The budget mentions also some Israeli models in agriculture and competition with China, but they are not stressed except that a provision of Rs 150 crore for each project is specified. There is stress on grapes and pomegranates and also some emphasis on mango processing in Dharwad. The budget has shown favour towards underground water and horticulture development with allocations of Rs 100 crore for underground water development and Rs 4,000 crore for “Jaladhare’project.The budget also announces Rs 2,500 crore for milk production.
An allotment of Rs 17,000 crore is in the pipeline for filling up of lakes in all villages, talukas and small towns. There is also a provision of finances for biofuel and biogas. These are good initiatives no doubt but how will some of these be implemented is a large question. Water is going to be a serious issue with forests not getting the importance. The forests, especially the Western Ghats, need to be looked at when we talk about filling up of lakes.
V. Ravi Chandar civic evangelist: The Budget is good for its solution for water and sewerage. The one more Cauvery programme under the BMRDA is a progressive measure to see that Bengaluru's outskirts follow a sustainable water strategy. Constructing STPs up to 1,700 MLD and specific measures to stop flow of sewage into storm water drains is welcome. So too the water canal idea. On mobility, one wishes that all schemes emerged from a Unified Metropolitan Transport Authority strategy road map, instead of disparate projects. The elevated road is more private vehicle-centric when more spending is needed on buses and even footpaths. The PRR strip development model risks becoming another ORR.
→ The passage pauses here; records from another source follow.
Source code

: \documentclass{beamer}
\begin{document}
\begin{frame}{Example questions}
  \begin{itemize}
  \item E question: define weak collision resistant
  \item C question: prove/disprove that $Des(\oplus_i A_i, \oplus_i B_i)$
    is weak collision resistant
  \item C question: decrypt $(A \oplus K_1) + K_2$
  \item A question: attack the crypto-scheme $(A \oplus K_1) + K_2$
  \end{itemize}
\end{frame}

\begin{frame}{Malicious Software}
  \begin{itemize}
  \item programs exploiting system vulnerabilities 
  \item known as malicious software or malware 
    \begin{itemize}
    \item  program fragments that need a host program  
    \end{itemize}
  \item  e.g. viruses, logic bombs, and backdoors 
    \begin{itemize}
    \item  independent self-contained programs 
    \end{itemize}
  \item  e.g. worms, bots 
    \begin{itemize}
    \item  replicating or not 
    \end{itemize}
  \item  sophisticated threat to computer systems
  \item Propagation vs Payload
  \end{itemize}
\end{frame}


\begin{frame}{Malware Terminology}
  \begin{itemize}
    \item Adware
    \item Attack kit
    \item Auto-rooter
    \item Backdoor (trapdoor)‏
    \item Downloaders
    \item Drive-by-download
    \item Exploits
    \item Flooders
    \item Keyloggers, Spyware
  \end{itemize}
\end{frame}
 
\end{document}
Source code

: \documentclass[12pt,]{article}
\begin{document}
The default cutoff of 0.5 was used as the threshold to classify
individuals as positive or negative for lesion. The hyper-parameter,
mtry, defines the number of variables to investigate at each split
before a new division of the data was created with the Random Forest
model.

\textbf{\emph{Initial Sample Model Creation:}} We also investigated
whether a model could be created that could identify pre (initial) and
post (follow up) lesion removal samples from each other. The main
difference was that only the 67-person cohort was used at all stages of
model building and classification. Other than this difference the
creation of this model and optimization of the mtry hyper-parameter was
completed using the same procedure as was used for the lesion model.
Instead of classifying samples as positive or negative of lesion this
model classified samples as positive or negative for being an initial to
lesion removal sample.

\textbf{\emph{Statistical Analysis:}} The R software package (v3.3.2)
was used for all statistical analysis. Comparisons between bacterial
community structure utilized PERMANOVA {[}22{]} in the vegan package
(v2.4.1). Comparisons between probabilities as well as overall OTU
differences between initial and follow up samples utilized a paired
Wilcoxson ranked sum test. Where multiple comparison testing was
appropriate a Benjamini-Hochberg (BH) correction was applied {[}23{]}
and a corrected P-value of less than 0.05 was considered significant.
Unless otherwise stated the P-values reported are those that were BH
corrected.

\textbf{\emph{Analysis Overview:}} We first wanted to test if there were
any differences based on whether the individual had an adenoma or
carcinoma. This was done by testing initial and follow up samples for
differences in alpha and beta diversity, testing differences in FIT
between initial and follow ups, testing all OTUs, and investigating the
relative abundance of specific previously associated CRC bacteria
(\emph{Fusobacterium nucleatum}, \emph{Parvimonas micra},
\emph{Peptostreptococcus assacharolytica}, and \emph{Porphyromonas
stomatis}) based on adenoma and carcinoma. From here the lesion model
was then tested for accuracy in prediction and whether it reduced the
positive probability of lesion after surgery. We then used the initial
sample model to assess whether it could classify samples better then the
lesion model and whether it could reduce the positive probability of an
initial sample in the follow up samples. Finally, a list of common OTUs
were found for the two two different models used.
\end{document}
Srinivas Alavalli, activist: The many pages allocated to Bengaluru in the Budget made me wonder if I'm reading BBMP budget or Karnataka government budget! We really need to establish the state finance commission and devolve tax revenues to the city corporations so they can make their decisions. CM is not our Mayor. From a Bengaluru perspective, the budget scores well on intent but fails miserably when it comes to actual numbers. After extolling the virtues of public transport and committing to more buses, it allocates a paltry Rs 50 crore to buses and says 'more grants will come next year', while allocating Rs 1,000 crore for antiquated ideas like elevated corridors, that mobility experts declare as useless.
Priya Chetty Rajagopal, urban expert: A few points jumped out at me given my own orientation. First, the focus on transportation seemed to ratify what has already been decided rather than anything fresh. For example, the Metro line from Silk Board to airport at Rs 1,6579 crore has been on the anvil. While there is nothing new, speed and execution is required. What is important is setting up of suburban rail services SPV, B-Ride, at Rs 23,093 crore, which has already been announced. It desperately needs proper implementation to make the difference on the highly congested and impossible traffic situation in the city. The priority for public transport and a grant to increase the number of the BMTC buses, last mile connectivity, priority for public transport and a comprehensive mobility scheme again are excellent but old ideas and need granularity detailing and actual implementation....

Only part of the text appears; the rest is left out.